The onset of OSD was found to be affected by many factors, including developmental stage, physical attributes, and pre-existing apophysitis. In particular, a diagnosis of Sever disease and backward shifting of the center of gravity during kicking increased the risk of the subsequent onset of OSD, suggesting that these factors are very important as a possible focus for interventions.

Keywords: knee, pediatric, growth, ultrasonography, prevention


Soccer is a sport that is currently enjoyed worldwide and can be played from childhood into adulthood. As such, soccer is effective in increasing the activity of both children and elderly people. However, adolescent soccer players exhibit many musculoskeletal disorders resulting from repeated biomechanical stress.27 Children who are active during a growth spurt may develop multiple sites of epiphysitis, and many sport injuries in adolescent athletes are caused by the architectural fragility of the epiphysis, for example, elbow joint injuries in baseball players and knee joint injuries in soccer players.19

Osgood-Schlatter disease (OSD), named for the physicians who first described it in 1903, is a type of osteochondrosis. OSD is traction apophysitis resulting from the repeated contraction of the quadriceps femoris muscle on the tibial tuberosity.13,22 The onset of OSD is related to activities and performance specific to sports such as soccer, basketball, and volleyball.31 In particular, OSD accounts for the highest incidence of knee joint injuries in adolescent male soccer players.24,30 To date, pathogenic factors reportedly associated with OSD in adolescent athletes include increased quadriceps muscle tightness, lower leg malalignment, and development of apophysitis in the tibial tuberosity.7,14,18,35 However, these reports are based on the results of cross-sectional studies that indicate physical function and performance characteristics after the onset of disease.

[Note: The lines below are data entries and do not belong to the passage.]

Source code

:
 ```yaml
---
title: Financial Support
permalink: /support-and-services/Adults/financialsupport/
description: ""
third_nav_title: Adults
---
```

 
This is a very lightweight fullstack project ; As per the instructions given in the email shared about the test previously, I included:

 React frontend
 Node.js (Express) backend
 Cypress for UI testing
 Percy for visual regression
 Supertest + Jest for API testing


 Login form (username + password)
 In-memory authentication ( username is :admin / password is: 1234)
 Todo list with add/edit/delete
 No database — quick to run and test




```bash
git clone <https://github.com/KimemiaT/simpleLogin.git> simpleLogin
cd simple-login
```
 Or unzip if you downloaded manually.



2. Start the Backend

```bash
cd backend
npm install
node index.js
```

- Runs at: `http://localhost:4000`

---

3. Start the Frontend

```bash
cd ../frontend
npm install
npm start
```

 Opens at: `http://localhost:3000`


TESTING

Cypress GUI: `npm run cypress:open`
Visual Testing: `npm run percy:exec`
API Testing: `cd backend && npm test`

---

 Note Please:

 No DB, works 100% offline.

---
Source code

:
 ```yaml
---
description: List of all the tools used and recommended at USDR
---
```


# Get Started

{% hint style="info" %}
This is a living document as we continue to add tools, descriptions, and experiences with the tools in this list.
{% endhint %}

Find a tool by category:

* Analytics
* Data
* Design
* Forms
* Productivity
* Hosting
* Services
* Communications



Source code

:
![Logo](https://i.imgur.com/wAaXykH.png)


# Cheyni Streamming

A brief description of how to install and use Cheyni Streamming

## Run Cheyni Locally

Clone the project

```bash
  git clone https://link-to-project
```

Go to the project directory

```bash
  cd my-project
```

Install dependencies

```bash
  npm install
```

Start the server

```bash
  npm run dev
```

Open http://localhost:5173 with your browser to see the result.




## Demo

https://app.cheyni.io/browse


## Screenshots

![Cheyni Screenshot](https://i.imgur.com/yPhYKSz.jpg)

The onset of Sever disease, also known as calcaneal apophysitis, occurs at an earlier developmental stage than OSD.16 One of the risk factors of apophysitis is increased activity; thus, adolescent athletes with Sever disease may be more likely to develop OSD. For this reason, confirming the existence of Sever disease may be a risk factor for the onset of OSD.

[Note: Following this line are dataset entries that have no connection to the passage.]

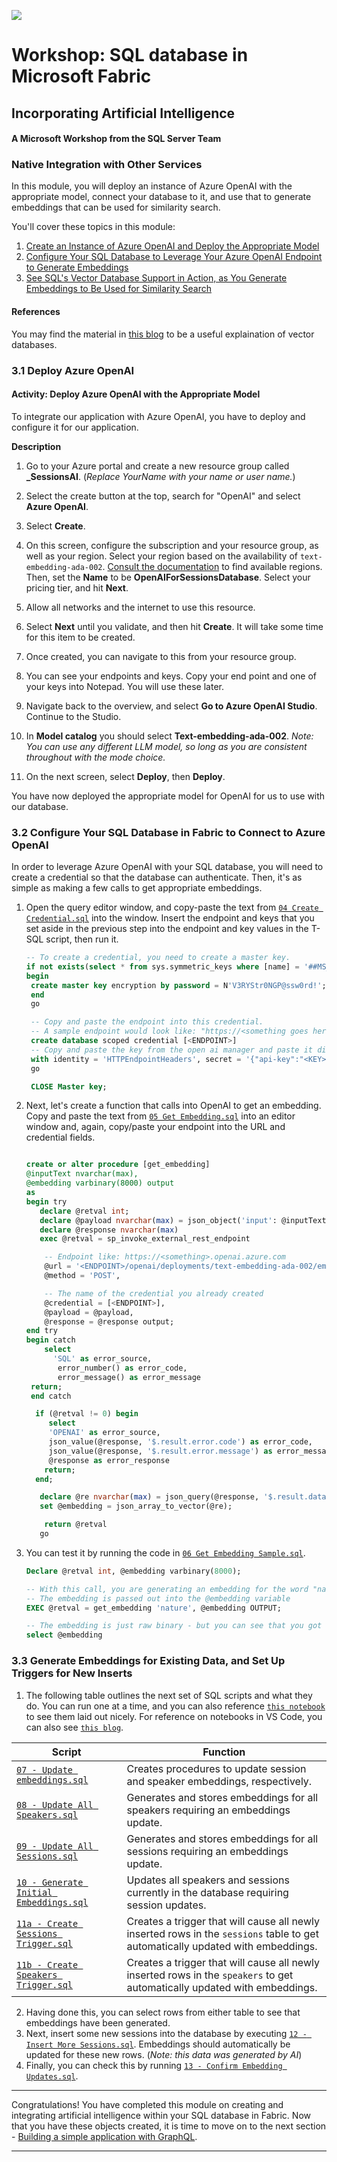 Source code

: ![](https://raw.githubusercontent.com/microsoft/sqlworkshops/master/graphics/microsoftlogo.png)
# Workshop: SQL database in Microsoft Fabric

## Incorporating Artificial Intelligence

#### A Microsoft Workshop from the SQL Server Team

### Native Integration with Other Services

In this module, you will deploy an instance of Azure OpenAI with the appropriate model, connect your database to it, and use that to generate embeddings that can be used for similarity search.

You'll cover these topics in this module:

1. [Create an Instance of Azure OpenAI and Deploy the Appropriate Model](03%20-%20Incorporating%20Artificial%20Intelligence.md#31-deploy-azure-openai)
2. [Configure Your SQL Database to Leverage Your Azure OpenAI Endpoint to Generate Embeddings](03%20-%20Incorporating%20Artificial%20Intelligence/03%20-%20Incorporating%20Artificial%20Intelligence.md#32-configure-your-sql-database-in-fabric-to-connect-to-azure-openai)
3. [See SQL's Vector Database Support in Action, as You Generate Embeddings to Be Used for Similarity Search](03%20-%20Incorporating%20Artificial%20Intelligence.md#33-generate-embeddings-for-existing-data-and-set-up-triggers-for-new-inserts)

#### References
You may find the material in [this blog](https://devblogs.microsoft.com/azure-sql/whats-a-vector-anyway/) to be a useful explaination of vector databases.

### 3.1 Deploy Azure OpenAI

#### Activity: Deploy Azure OpenAI with the Appropriate Model

To integrate our application with Azure OpenAI, you have to deploy and configure it for our application.

**Description**

1. Go to your Azure portal and create a new resource group called **<YourName>_SessionsAI**.  (*Replace YourName with your name or user name.*)

2. Select the create button at the top, search for "OpenAI" and select **Azure OpenAI**.
3. Select **Create**.
4. On this screen, configure the subscription and your resource group, as well as your region. Select your region based on the availability of `text-embedding-ada-002`. [Consult the documentation](https://learn.microsoft.com/en-us/azure/ai-services/openai/concepts/models?tabs=python-secure%2Cglobal-standard%2Cstandard-chat-completions#global-standard-model-availability) to find available regions.
   Then, set the **Name** to be **OpenAIForSessionsDatabase**. Select your pricing tier, and hit **Next**.
5. Allow all networks and the internet to use this resource.
6. Select **Next** until you validate, and then hit **Create**. It will take some time for this item to be created.
7. Once created, you can navigate to this from your resource group.
8. You can see your endpoints and keys. Copy your end point and one of your keys into Notepad.  You will use these later.
9. Navigate back to the overview, and select **Go to Azure OpenAI Studio**. Continue to the Studio.
10. In **Model catalog** you should select **Text-embedding-ada-002**.  *Note: You can use any different LLM model, so long as you are consistent throughout with the mode choice.*
11. On the next screen, select **Deploy**, then **Deploy**.

You have now deployed the appropriate model for OpenAI for us to use with our database.

### 3.2 Configure Your SQL Database in Fabric to Connect to Azure OpenAI

In order to leverage Azure OpenAI with your SQL database, you will need to create a credential so that the database can authenticate. Then, it's as simple as making a few calls to get appropriate embeddings.

1. Open the query editor window, and copy-paste the text from [`04 Create Credential.sql`](04%20-%20Create%20Credential.sql) into the window. Insert the endpoint and keys that you set aside in the previous step into the endpoint and key values in the T-SQL script, then run it.
   ```sql
   -- To create a credential, you need to create a master key.
   if not exists(select * from sys.symmetric_keys where [name] = '##MS_DatabaseMasterKey##')
   begin
    create master key encryption by password = N'V3RYStr0NGP@ssw0rd!';
    end
    go

    -- Copy and paste the endpoint into this credential. 
    -- A sample endpoint would look like: "https://<something goes here>.openai.auzre.com"
    create database scoped credential [<ENDPOINT>]
    -- Copy and paste the key from the open ai manager and paste it directly here.
    with identity = 'HTTPEndpointHeaders', secret = '{"api-key":"<KEY>"}';
    go

    CLOSE Master key;
    ```
2. Next, let's create a function that calls into OpenAI to get an embedding.
Copy and paste the text from [`05 Get Embedding.sql`](05%20-%20Get%20Embedding.sql) into an editor window and, again, copy/paste your endpoint into the URL and credential fields.

   ```sql
   
   create or alter procedure [get_embedding]
   @inputText nvarchar(max),
   @embedding varbinary(8000) output
   as
   begin try
      declare @retval int;
      declare @payload nvarchar(max) = json_object('input': @inputText);
      declare @response nvarchar(max)
      exec @retval = sp_invoke_external_rest_endpoint

       -- Endpoint like: https://<something>.openai.azure.com
       @url = '<ENDPOINT>/openai/deployments/text-embedding-ada-002/embeddings?api-version=2023-05-15',
       @method = 'POST',

       -- The name of the credential you already created
       @credential = [<ENDPOINT>],
       @payload = @payload,
       @response = @response output;
   end try
   begin catch
       select 
         'SQL' as error_source, 
          error_number() as error_code,
          error_message() as error_message
    return;
    end catch

     if (@retval != 0) begin
        select 
        'OPENAI' as error_source, 
        json_value(@response, '$.result.error.code') as error_code,
        json_value(@response, '$.result.error.message') as error_message,
        @response as error_response
       return;
     end;

      declare @re nvarchar(max) = json_query(@response, '$.result.data[0].embedding')
      set @embedding = json_array_to_vector(@re);

       return @retval
      go
   ```

3. You can test it by running the code in [`06 Get Embedding Sample.sql`](06%20-%20Get%20Embedding%20Sample.sql).

   ```sql
   Declare @retval int, @embedding varbinary(8000);

   -- With this call, you are generating an embedding for the word "nature".  
   -- The embedding is passed out into the @embedding variable   
   EXEC @retval = get_embedding 'nature', @embedding OUTPUT;

   -- The embedding is just raw binary - but you can see that you got something.
   select @embedding
   ```

### 3.3 Generate Embeddings for Existing Data, and Set Up Triggers for New Inserts

1. The following table outlines the next set of SQL scripts and what they do. You can run one at a time, and you can also reference [`this notebook`](Create%20Vector%20Supported%20Objects.ipynb) to see them laid out nicely. For reference on notebooks in VS Code, you can also see [`this blog`](https://devblogs.microsoft.com/dotnet/net-interactive-with-sql-net-notebooks-in-visual-studio-code/).

| Script | Function |
|--------|----------|
| [`07 - Update embeddings.sql`](https://github.com/Azure-Samples/SQL-db-in-Fabric-Workshop/blob/main/sqldev/03%20-%20Incorporating%20Artificial%20Intelligence/07%20-%20Update%20Embeddings.sql) | Creates procedures to update session and speaker embeddings, respectively. |
| [`08 - Update All Speakers.sql`](https://github.com/Azure-Samples/SQL-db-in-Fabric-Workshop/blob/main/sqldev/03%20-%20Incorporating%20Artificial%20Intelligence/08%20-%20Update%20All%20Speakers.sql) | Generates and stores embeddings for all speakers requiring an embeddings update. |
| [`09 - Update All Sessions.sql`](https://github.com/Azure-Samples/SQL-db-in-Fabric-Workshop/blob/main/sqldev/03%20-%20Incorporating%20Artificial%20Intelligence/09%20-%20Update%20All%20Sessions.sql) | Generates and stores embeddings for all sessions requiring an embeddings update. |
| [`10 - Generate Initial Embeddings.sql`](https://github.com/Azure-Samples/SQL-db-in-Fabric-Workshop/blob/main/sqldev/03%20-%20Incorporating%20Artificial%20Intelligence/10%20-%20Generate%20Initial%20Embeddings.sql) | Updates all speakers and sessions currently in the database requiring session updates. |
| [`11a - Create Sessions Trigger.sql`](https://github.com/Azure-Samples/SQL-db-in-Fabric-Workshop/blob/main/sqldev/03%20-%20Incorporating%20Artificial%20Intelligence/11a%20-%20Create%20Sessions%20Trigger.sql) | Creates a trigger that will cause all newly inserted rows in the `sessions` table to get automatically updated with embeddings. |
| [`11b - Create Speakers Trigger.sql`](https://github.com/Azure-Samples/SQL-db-in-Fabric-Workshop/blob/main/sqldev/03%20-%20Incorporating%20Artificial%20Intelligence/11b%20-%20Create%20Speakers%20Trigger.sql) | Creates a trigger that will cause all newly inserted rows in the `speakers` to get automatically updated with embeddings. |

2. Having done this, you can select rows from either table to see that embeddings have been generated.
3. Next, insert some new sessions into the database by executing [`12 - Insert More Sessions.sql`](https://github.com/Azure-Samples/SQL-db-in-Fabric-Workshop/blob/main/sqldev/03%20-%20Incorporating%20Artificial%20Intelligence/12%20-%20Insert%20More%20Sessions.sql). Embeddings should automatically be updated for these new rows. (*Note: this data was generated by AI*)
4. Finally, you can check this by running [`13 - Confirm Embedding Updates.sql`](https://github.com/Azure-Samples/SQL-db-in-Fabric-Workshop/blob/main/sqldev/03%20-%20Incorporating%20Artificial%20Intelligence/13%20-%20Confirm%20Embedding%20Updates.sql).

---

Congratulations! You have completed this module on creating and integrating artificial intelligence within your SQL database in Fabric. Now that you have these objects created, it is time to move on to the next section - [Building a simple application with GraphQL](../04%20-%20Create%20a%20simple%20application/04%20-%20Create%20a%20simple%20application.md).

---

It has been reported that the magnitude of knee extension moment differs between the kicking and support legs when a kicking motion is performed in soccer.21 Backward shifting of the center of gravity (COG) during kicking increases the knee extension moment of the support leg. Because adolescent soccer players struggle to use their right and left legs equally during kicking, this shifting of the COG and increased extension moment of the support leg may contribute to the onset of OSD. However, it remains unclear whether a backward-shifting COG during kicking is a direct pathogenic factor in adolescent soccer players. The objective of this study was to examine the pathogenic factors associated with OSD in a longitudinal cohort study by assessing physical function, the influence of Sever disease, and 3-dimensional (3D) biomechanical kicking analysis results.

Methods

Participants

A total of 37 boys were recruited from 2 soccer teams at an elementary school (mean age, 10.2 ± 0.4 years; mean height, 139.0 ± 5.8 cm; mean weight, 33.0 ± 5.6 kg; mean body mass index [BMI], 17.1 ± 2.0 kg/m2). The mean length of experience playing soccer was 46.3 ± 21.2 months at the commencement of this study. Participants were all Japanese male athletes from the same 2 teams and in the same grade at school. For participant selection, the conditions were set as above to address inclusion bias by examining teams belonging to different cities or teams with nearly equal competitive results. Exclusion criteria included pre-existing sport injuries of the knee such as OSD, Sinding-Larsen-Johansson syndrome, and patellar tendinitis.

Participants and their parents provided written informed consent before participation, and the study protocol was approved by the Kitasato University School of Allied Health Sciences.

Procedure

This cohort study was conducted over an observation period of 1 year (April 2011 to April 2012). After performing baseline measurements, evaluations were conducted approximately every 6 months for 1 year (Figure 1). At baseline, 1 participant showed pre-existing symptoms of OSD and was excluded from the study. Ultimately, 36 participants were included in the study.

Figure 1.

Figure 1.

Flowchart for procedure for dividing participants into 2 groups: control group and Osgood-Schlatter disease (OSD) group. 3D, 3-dimensional.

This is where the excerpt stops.